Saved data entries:
————————
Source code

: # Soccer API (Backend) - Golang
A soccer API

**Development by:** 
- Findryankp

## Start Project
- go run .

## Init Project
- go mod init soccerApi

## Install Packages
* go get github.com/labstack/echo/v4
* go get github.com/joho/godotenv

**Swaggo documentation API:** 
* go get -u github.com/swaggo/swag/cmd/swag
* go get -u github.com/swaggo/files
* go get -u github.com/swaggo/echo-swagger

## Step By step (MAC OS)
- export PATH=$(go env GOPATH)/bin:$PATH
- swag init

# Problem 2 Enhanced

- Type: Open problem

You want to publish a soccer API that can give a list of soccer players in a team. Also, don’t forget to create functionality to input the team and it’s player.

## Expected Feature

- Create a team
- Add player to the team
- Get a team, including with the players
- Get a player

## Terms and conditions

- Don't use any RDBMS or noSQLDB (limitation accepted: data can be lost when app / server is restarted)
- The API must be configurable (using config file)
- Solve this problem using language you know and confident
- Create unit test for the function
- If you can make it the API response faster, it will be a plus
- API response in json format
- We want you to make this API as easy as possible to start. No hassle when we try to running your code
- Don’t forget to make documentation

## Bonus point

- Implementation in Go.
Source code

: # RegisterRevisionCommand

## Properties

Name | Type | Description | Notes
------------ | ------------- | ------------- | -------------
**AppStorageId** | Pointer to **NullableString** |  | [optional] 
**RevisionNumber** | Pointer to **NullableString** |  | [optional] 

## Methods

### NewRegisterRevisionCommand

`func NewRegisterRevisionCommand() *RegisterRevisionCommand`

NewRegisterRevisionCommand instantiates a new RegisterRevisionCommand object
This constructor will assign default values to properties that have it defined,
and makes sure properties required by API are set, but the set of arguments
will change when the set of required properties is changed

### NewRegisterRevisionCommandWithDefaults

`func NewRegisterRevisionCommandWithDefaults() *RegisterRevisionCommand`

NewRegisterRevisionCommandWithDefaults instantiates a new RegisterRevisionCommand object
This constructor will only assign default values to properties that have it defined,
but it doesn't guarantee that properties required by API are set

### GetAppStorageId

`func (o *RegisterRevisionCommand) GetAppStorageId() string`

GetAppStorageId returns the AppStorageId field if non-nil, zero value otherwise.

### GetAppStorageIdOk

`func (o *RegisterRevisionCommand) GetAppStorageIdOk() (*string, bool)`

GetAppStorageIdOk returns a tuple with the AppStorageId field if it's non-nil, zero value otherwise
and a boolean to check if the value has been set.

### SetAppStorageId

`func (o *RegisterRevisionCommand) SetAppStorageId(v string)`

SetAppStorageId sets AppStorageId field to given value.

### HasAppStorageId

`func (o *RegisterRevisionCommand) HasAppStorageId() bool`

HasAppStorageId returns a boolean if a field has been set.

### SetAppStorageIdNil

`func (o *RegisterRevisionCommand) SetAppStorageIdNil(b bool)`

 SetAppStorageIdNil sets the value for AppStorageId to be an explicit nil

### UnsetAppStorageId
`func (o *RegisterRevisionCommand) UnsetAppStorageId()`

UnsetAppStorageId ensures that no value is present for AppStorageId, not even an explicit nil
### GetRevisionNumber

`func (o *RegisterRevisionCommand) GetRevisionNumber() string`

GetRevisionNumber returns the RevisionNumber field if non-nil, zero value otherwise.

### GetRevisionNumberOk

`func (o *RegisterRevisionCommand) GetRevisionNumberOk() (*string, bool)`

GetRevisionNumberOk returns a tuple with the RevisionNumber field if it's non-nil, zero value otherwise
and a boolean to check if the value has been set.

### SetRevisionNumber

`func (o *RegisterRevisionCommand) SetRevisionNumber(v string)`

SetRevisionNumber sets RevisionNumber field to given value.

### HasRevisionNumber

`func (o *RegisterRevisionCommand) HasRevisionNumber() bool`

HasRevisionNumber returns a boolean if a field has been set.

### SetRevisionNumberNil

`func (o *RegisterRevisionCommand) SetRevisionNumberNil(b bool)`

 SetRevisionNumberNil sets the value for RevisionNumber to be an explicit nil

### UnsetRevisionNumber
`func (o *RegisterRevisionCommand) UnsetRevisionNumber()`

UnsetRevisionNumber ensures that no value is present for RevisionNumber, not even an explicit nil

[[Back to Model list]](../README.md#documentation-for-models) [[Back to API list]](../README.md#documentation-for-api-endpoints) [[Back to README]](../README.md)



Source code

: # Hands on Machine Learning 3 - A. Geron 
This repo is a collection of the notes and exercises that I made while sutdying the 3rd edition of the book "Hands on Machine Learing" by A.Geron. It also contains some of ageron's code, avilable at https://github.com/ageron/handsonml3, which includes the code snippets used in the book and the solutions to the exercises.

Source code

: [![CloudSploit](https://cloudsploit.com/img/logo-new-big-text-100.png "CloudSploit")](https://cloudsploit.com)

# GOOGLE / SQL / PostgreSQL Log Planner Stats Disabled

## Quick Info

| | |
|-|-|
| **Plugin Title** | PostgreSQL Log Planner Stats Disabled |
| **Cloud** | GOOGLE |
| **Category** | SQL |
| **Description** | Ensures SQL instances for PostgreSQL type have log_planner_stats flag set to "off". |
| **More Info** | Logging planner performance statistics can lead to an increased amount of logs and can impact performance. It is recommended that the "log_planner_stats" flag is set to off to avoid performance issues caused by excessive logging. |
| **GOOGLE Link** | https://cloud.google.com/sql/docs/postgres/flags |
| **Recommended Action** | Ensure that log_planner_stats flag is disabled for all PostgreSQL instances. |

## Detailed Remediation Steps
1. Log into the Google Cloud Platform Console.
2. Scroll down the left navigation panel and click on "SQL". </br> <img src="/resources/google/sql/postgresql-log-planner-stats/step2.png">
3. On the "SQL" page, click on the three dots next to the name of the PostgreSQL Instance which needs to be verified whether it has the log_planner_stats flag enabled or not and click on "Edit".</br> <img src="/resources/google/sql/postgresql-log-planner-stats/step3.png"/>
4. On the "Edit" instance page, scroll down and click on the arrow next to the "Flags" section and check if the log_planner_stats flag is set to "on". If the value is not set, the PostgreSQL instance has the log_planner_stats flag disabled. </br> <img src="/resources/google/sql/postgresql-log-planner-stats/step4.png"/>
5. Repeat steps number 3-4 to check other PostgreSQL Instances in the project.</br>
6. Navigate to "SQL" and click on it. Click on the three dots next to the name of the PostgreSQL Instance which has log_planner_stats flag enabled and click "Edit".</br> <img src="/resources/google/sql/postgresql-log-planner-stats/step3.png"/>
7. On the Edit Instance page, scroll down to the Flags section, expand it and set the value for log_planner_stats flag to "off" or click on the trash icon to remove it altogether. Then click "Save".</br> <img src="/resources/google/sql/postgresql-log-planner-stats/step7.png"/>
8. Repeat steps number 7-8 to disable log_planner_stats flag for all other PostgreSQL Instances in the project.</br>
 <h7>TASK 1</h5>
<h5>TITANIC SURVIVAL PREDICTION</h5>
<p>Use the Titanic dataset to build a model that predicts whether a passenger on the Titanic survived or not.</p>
————————
Which lines of the records hold the string "enabled"? Copy each one.

**RESPONSE AREA**
3. On the "SQL" page, click on the three dots next to the name of the PostgreSQL Instance which needs to be verified whether it has the log_planner_stats flag enabled or not and click on "Edit".</br> <img src="/resources/google/sql/postgresql-log-planner-stats/step3.png"/>
6. Navigate to "SQL" and click on it. Click on the three dots next to the name of the PostgreSQL Instance which has log_planner_stats flag enabled and click "Edit".</br> <img src="/resources/google/sql/postgresql-log-planner-stats/step3.png"/>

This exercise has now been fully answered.